A menção ISO 12312-2 garante a autenticidade?+
Não: é indispensável mas pode ser falsificada. Combine-a com a identidade do fabricante, o canal de venda e os testes de opacidade (lâmpada, luz do dia).
Como testar óculos de eclipse sem instrumentos?+
Dois testes imediatos: em interiores, não deve ver rigorosamente nada através deles; face a um LED potente, só deve aparecer uma imagem muito atenuada e uniforme da fonte. Tudo o resto desqualifica o par.
Que risco implica usar óculos falsos?+
Uma retinopatia solar: queimadura da retina, indolor no momento, com sintomas diferidos (visão turva, mancha central permanente) e na maioria dos casos irreversível.

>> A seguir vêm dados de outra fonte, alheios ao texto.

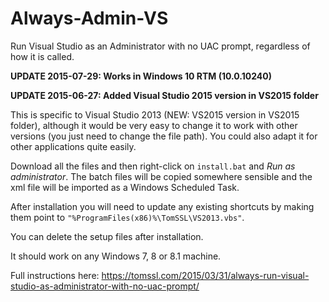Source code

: # Always-Admin-VS
Run Visual Studio as an Administrator with no UAC prompt, regardless of how it is called.

**UPDATE 2015-07-29: Works in Windows 10 RTM (10.0.10240)**

**UPDATE 2015-06-27: Added Visual Studio 2015 version in VS2015 folder**

This is specific to Visual Studio 2013 (NEW: VS2015 version in VS2015 folder), although it would be very easy to change it to work with other versions (you just need to change the file path). You could also adapt it for other applications quite easily.

Download all the files and then right-click on `install.bat` and *Run as administrator*. The batch files will be copied somewhere sensible and the xml file will be imported as a Windows Scheduled Task.

After installation you will need to update any existing shortcuts by making them point to `"%ProgramFiles(x86)%\TomSSL\VS2013.vbs"`.

You can delete the setup files after installation.

It should work on any Windows 7, 8 or 8.1 machine.

Full instructions here: https://tomssl.com/2015/03/31/always-run-visual-studio-as-administrator-with-no-uac-prompt/
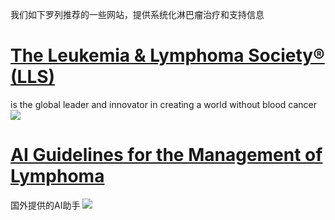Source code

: 我们如下罗列推荐的一些网站，提供系统化淋巴瘤治疗和支持信息

# [The Leukemia & Lymphoma Society® (LLS)](https://www.lls.org/)
is the global leader and innovator in creating a world without blood cancer
![](https://picgo-1302991947.cos.ap-guangzhou.myqcloud.com/images/20250810122108364.png)


# [AI Guidelines for the Management of Lymphoma](https://emedicine.medscape.com/article/203399-guidelines) 
国外提供的AI助手
![](https://picgo-1302991947.cos.ap-guangzhou.myqcloud.com/images/20250810122002290.png)
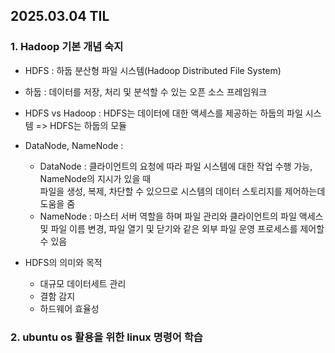 ## 2025.03.04 TIL
### 1. Hadoop 기본 개념 숙지
- HDFS : 하둡 분산형 파일 시스템(Hadoop Distributed File System)
- 하둡 : 데이터를 저장, 처리 및 분석할 수 있는 오픈 소스 프레임워크

- HDFS vs Hadoop : HDFS는 데이터에 대한 액세스를 제공하는 하둡의 파일 시스템 => HDFS는 하둡의 모듈

- DataNode, NameNode :
  - DataNode : 클라이언트의 요청에 따라 파일 시스템에 대한 작업 수행 가능, NameNode의 지시가 있을 때  
                파일을 생성, 복제, 차단할 수 있으므로 시스템의 데이터 스토리지를 제어하는데 도움을 줌
  - NameNode : 마스터 서버 역할을 하며 파일 관리와 클라이언트의 파일 액세스 및 파일 이름 변경, 파일 열기
                및 닫기와 같은 외부 파일 운영 프로세스를 제어할 수 있음

- HDFS의 의미와 목적
  - 대규모 데이터세트 관리
  - 결함 감지
  - 하드웨어 효율성 

### 2. ubuntu os 활용을 위한 linux 명령어 학습
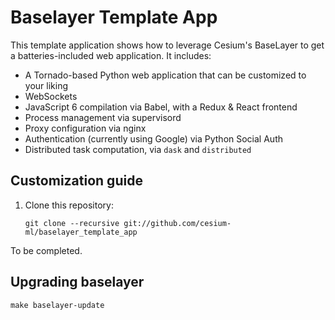 # Baselayer Template App

This template application shows how to leverage Cesium's BaseLayer to
get a batteries-included web application.  It includes:

- A Tornado-based Python web application that can be customized to your liking
- WebSockets
- JavaScript 6 compilation via Babel, with a Redux & React frontend
- Process management via supervisord
- Proxy configuration via nginx
- Authentication (currently using Google) via Python Social Auth
- Distributed task computation, via `dask` and `distributed`

## Customization guide

1. Clone this repository:

   `git clone --recursive git://github.com/cesium-ml/baselayer_template_app`

To be completed.

## Upgrading baselayer

`make baselayer-update`
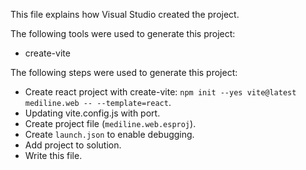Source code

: This file explains how Visual Studio created the project.

The following tools were used to generate this project:
- create-vite

The following steps were used to generate this project:
- Create react project with create-vite: `npm init --yes vite@latest mediline.web -- --template=react`.
- Updating vite.config.js with port.
- Create project file (`mediline.web.esproj`).
- Create `launch.json` to enable debugging.
- Add project to solution.
- Write this file.
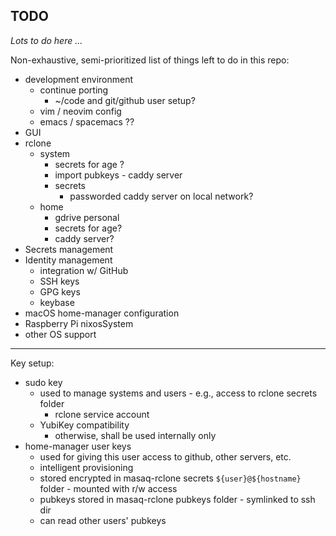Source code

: TODO
---

_Lots to do here ..._

Non-exhaustive, semi-prioritized list of things left to do in this repo:

- development environment
    - continue porting
        - ~/code and git/github user setup?
    - vim / neovim config
    - emacs / spacemacs ??
- GUI
- rclone
    - system
        - secrets for age ?
        - import pubkeys - caddy server
        - secrets
            - passworded caddy server on local network?
    - home
        - gdrive personal
        - secrets for age?
        - caddy server?
- Secrets management
- Identity management
    - integration w/ GitHub
    - SSH keys
    - GPG keys
    - keybase
- macOS home-manager configuration
- Raspberry Pi nixosSystem
- other OS support


---

Key setup:

- sudo key
    - used to manage systems and users - e.g., access to rclone secrets folder
        - rclone service account
    - YubiKey compatibility
        - otherwise, shall be used internally only
- home-manager user keys
    - used for giving this user access to github, other servers, etc.
    - intelligent provisioning
    - stored encrypted in masaq-rclone secrets `${user}@${hostname}` folder -
      mounted with r/w access
    - pubkeys stored in masaq-rclone pubkeys folder - symlinked to ssh dir
    - can read other users' pubkeys
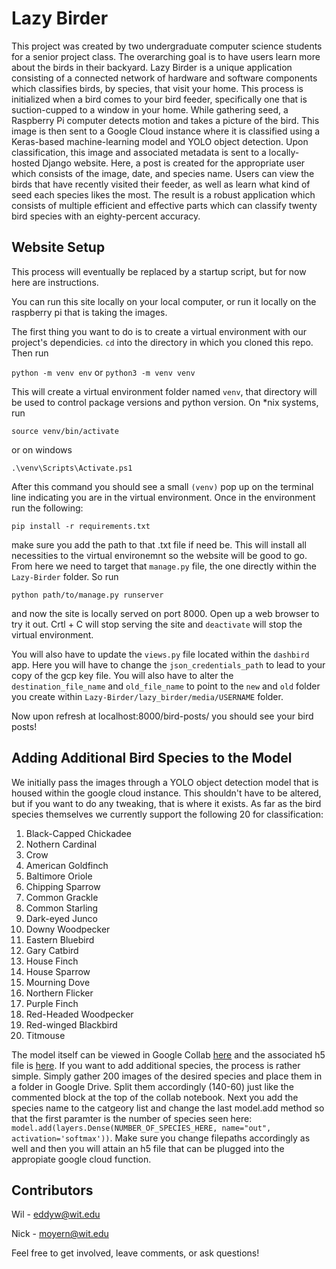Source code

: # Lazy Birder
This project was created by two undergraduate computer science students for a senior project class. The overarching goal is to have users learn more about the birds in their backyard. Lazy Birder is a unique application consisting of a connected network of hardware and software components which classifies birds, by species, that visit your home. This process is initialized when a bird comes to your bird feeder, specifically one that is suction-cupped to a window in your home. While gathering seed, a Raspberry Pi computer detects motion and takes a picture of the bird. This image is then sent to a Google Cloud instance where it is classified using a Keras-based machine-learning model and YOLO object detection. Upon classification, this image and associated metadata is sent to a locally-hosted Django website. Here, a post is created for the appropriate user which consists of the image, date, and species name. Users can view the birds that have recently visited their feeder, as well as learn what kind of seed each species likes the most. The result is a robust application which consists of multiple efficient and effective parts which can classify twenty bird species with an eighty-percent accuracy.


## Website Setup
This process will eventually be replaced by a startup script, but for now here are instructions.

You can run this site locally on your local computer, or run it locally on the raspberry pi that is taking the images.

The first thing you want to do is to create a virtual environment with our project's dependicies. `cd` into the directory in which you cloned this repo. Then run

`python -m venv env` or `python3 -m venv venv`

This will create a virtual environment folder named `venv`, that directory will be used to control package versions and python version. On *nix systems, run 

`source venv/bin/activate`

or on windows

`.\venv\Scripts\Activate.ps1`

After this command you should see a small `(venv)` pop up on the terminal line indicating you are in the virtual
environment. Once in the environment run the following:

`pip install -r requirements.txt`

make sure you add the path to that .txt file if need be. This will install all necessities to the virtual environemnt so the website will be good to go. From here we need to target that `manage.py` file, the one directly within the `Lazy-Birder` folder. So run 

`python path/to/manage.py runserver`

and now the site is locally served on port 8000. Open up a web browser to try it out. Crtl + C will stop serving the site and `deactivate` will stop the virtual environment. 

You will also have to update the `views.py` file located within the `dashbird` app. 
Here you will have to change the `json_credentials_path` to lead to your copy of the gcp key file.
You will also have to alter the `destination_file_name` and `old_file_name` to point to the `new` and `old` 
folder you create within `Lazy-Birder/lazy_birder/media/USERNAME` folder. 

Now upon refresh at localhost:8000/bird-posts/ you should see your bird posts!
## Adding Additional Bird Species to the Model

We initially pass the images through a YOLO object detection model that is housed within the google cloud instance. This shouldn't have to be altered, but if you want to do any tweaking, that is where it exists. As far as the bird species themselves we currently support the following 20 for classification:

1. Black-Capped Chickadee
2. Nothern Cardinal
3. Crow
4. American Goldfinch
5. Baltimore Oriole
6. Chipping Sparrow
7. Common Grackle
8. Common Starling
9. Dark-eyed Junco
10. Downy Woodpecker
11. Eastern Bluebird
12. Gary Catbird
13. House Finch
14. House Sparrow
15. Mourning Dove
16. Northern Flicker
17. Purple Finch
18. Red-Headed Woodpecker
19. Red-winged Blackbird
20. Titmouse

The model itself can be viewed in Google Collab [here](https://colab.research.google.com/drive/100PuqHGiwl6Ii7cHvhAnM17dI2dNnx1r?usp=sharing) and the associated h5 file is [here](https://drive.google.com/file/d/1-4lc0EVuAF9CMc5Md6LHbXyVVVXaQ3YK/view?usp=sharing). If you want to add additional species, the process is rather simple. Simply gather 200 images of the desired species and place them in a folder in Google Drive. Split them accordingly (140-60) just like the commented block at the top of the collab notebook. Next you add the species name to the catgeory list and change the last model.add method so that the first paramter is the number of species seen here:
`model.add(layers.Dense(NUMBER_OF_SPECIES_HERE, name="out", activation='softmax'))`. Make sure you change filepaths accordingly as well and then you will attain an h5 file that can be plugged into the appropiate google cloud function.

## Contributors
Wil - eddyw@wit.edu

Nick - moyern@wit.edu

Feel free to get involved, leave comments, or ask questions!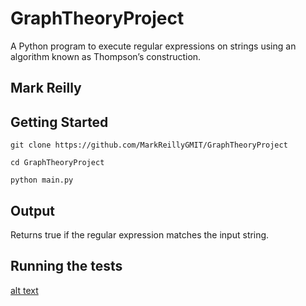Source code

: # GraphTheoryProject
  A Python program to execute regular expressions on strings using an algorithm known as Thompson’s construction.
## Mark Reilly 

## Getting Started
`git clone https://github.com/MarkReillyGMIT/GraphTheoryProject`

`cd GraphTheoryProject`

`python main.py`

## Output
Returns true if the regular expression matches the input string.

## Running the tests

[alt text](https://github.com/MarkReillyGMIT/GraphTheoryProject/Image/GraphTheory.png)

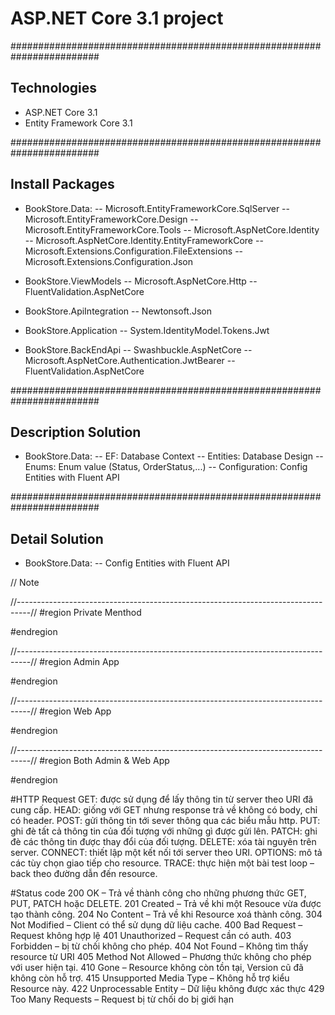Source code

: ﻿# ASP.NET Core 3.1 project

########################################################################
## Technologies
- ASP.NET Core 3.1
- Entity Framework Core 3.1


########################################################################
## Install Packages
- BookStore.Data:
-- Microsoft.EntityFrameworkCore.SqlServer
-- Microsoft.EntityFrameworkCore.Design
-- Microsoft.EntityFrameworkCore.Tools
-- Microsoft.AspNetCore.Identity
-- Microsoft.AspNetCore.Identity.EntityFrameworkCore
-- Microsoft.Extensions.Configuration.FileExtensions
-- Microsoft.Extensions.Configuration.Json

- BookStore.ViewModels
-- Microsoft.AspNetCore.Http
-- FluentValidation.AspNetCore

- BookStore.ApiIntegration
-- Newtonsoft.Json

- BookStore.Application
-- System.IdentityModel.Tokens.Jwt

- BookStore.BackEndApi
-- Swashbuckle.AspNetCore
-- Microsoft.AspNetCore.Authentication.JwtBearer
-- FluentValidation.AspNetCore




########################################################################
## Description Solution
- BookStore.Data:
-- EF: Database Context
-- Entities: Database Design
-- Enums: Enum value (Status, OrderStatus,...)
-- Configuration: Config Entities with Fluent API



########################################################################
## Detail Solution
- BookStore.Data:
-- Config Entities with Fluent API
























// Note

//---------------------------------------------------------------------------------//
#region Private Menthod


#endregion

//---------------------------------------------------------------------------------//
#region Admin App


#endregion

//---------------------------------------------------------------------------------//
#region Web App


#endregion

//---------------------------------------------------------------------------------//
#region Both Admin & Web App


#endregion



#HTTP Request
GET: được sử dụng để lấy thông tin từ server theo URI đã cung cấp.
HEAD: giống với GET nhưng response trả về không có body, chỉ có header.
POST: gửi thông tin tới sever thông qua các biểu mẫu http.
PUT: ghi đè tất cả thông tin của đối tượng với những gì được gửi lên.
PATCH: ghi đè các thông tin được thay đổi của đối tượng.
DELETE: xóa tài nguyên trên server.
CONNECT: thiết lập một kết nối tới server theo URI.
OPTIONS: mô tả các tùy chọn giao tiếp cho resource.
TRACE: thực hiện một bài test loop – back theo đường dẫn đến resource.

#Status code
200 OK – Trả về thành công cho những phương thức GET, PUT, PATCH hoặc DELETE.
201 Created – Trả về khi một Resouce vừa được tạo thành công.
204 No Content – Trả về khi Resource xoá thành công.
304 Not Modified – Client có thể sử dụng dữ liệu cache.
400 Bad Request – Request không hợp lệ
401 Unauthorized – Request cần có auth.
403 Forbidden – bị từ chối không cho phép.
404 Not Found – Không tìm thấy resource từ URI
405 Method Not Allowed – Phương thức không cho phép với user hiện tại.
410 Gone – Resource không còn tồn tại, Version cũ đã không còn hỗ trợ.
415 Unsupported Media Type – Không hỗ trợ kiểu Resource này.
422 Unprocessable Entity – Dữ liệu không được xác thực
429 Too Many Requests – Request bị từ chối do bị giới hạn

Os óculos vendidos com revistas são fiáveis?+
Não sistematicamente: em França foi retirada uma publicação de banca cujos óculos não eram conformes, enquanto outras revistas especializadas fornecem pares certificados. Aplique as mesmas verificações que a qualquer outro par.
Onde denunciar óculos suspeitos?+
Na plataforma de venda (procedimento de denúncia de produto) e à autoridade de defesa do consumidor do seu país — em Portugal, à DECO ou através do Portal da Queixa.